Exercise prompt. Across the listing, tally the lines in which the word "assets" occurs, then report the tally alone.

The records.
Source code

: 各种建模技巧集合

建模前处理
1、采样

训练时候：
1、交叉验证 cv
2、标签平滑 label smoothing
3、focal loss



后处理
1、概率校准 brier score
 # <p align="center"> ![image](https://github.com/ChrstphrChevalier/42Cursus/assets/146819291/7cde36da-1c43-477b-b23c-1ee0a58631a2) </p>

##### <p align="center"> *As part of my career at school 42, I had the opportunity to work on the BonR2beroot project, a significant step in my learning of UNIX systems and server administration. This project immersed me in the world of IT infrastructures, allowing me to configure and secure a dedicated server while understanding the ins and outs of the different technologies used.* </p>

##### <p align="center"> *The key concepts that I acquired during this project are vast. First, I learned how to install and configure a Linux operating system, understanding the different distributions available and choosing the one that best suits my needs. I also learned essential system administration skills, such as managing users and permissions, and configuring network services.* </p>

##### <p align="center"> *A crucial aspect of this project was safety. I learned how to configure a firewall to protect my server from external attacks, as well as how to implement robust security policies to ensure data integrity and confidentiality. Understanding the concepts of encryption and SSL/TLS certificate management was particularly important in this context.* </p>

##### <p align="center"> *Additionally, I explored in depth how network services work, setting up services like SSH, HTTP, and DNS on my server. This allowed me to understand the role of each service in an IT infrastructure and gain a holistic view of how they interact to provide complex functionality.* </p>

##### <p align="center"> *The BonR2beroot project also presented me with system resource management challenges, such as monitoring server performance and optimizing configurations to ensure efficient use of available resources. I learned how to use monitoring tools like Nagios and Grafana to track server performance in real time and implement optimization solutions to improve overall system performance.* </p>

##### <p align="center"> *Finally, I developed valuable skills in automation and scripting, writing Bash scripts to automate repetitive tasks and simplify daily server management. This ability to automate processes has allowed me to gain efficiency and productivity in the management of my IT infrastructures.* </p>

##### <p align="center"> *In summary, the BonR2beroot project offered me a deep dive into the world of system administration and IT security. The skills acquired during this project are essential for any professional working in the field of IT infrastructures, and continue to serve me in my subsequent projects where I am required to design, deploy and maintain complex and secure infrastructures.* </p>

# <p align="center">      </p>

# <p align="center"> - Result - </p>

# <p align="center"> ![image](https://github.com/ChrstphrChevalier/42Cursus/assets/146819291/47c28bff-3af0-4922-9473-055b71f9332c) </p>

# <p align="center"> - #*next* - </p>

Response to the exercise. 2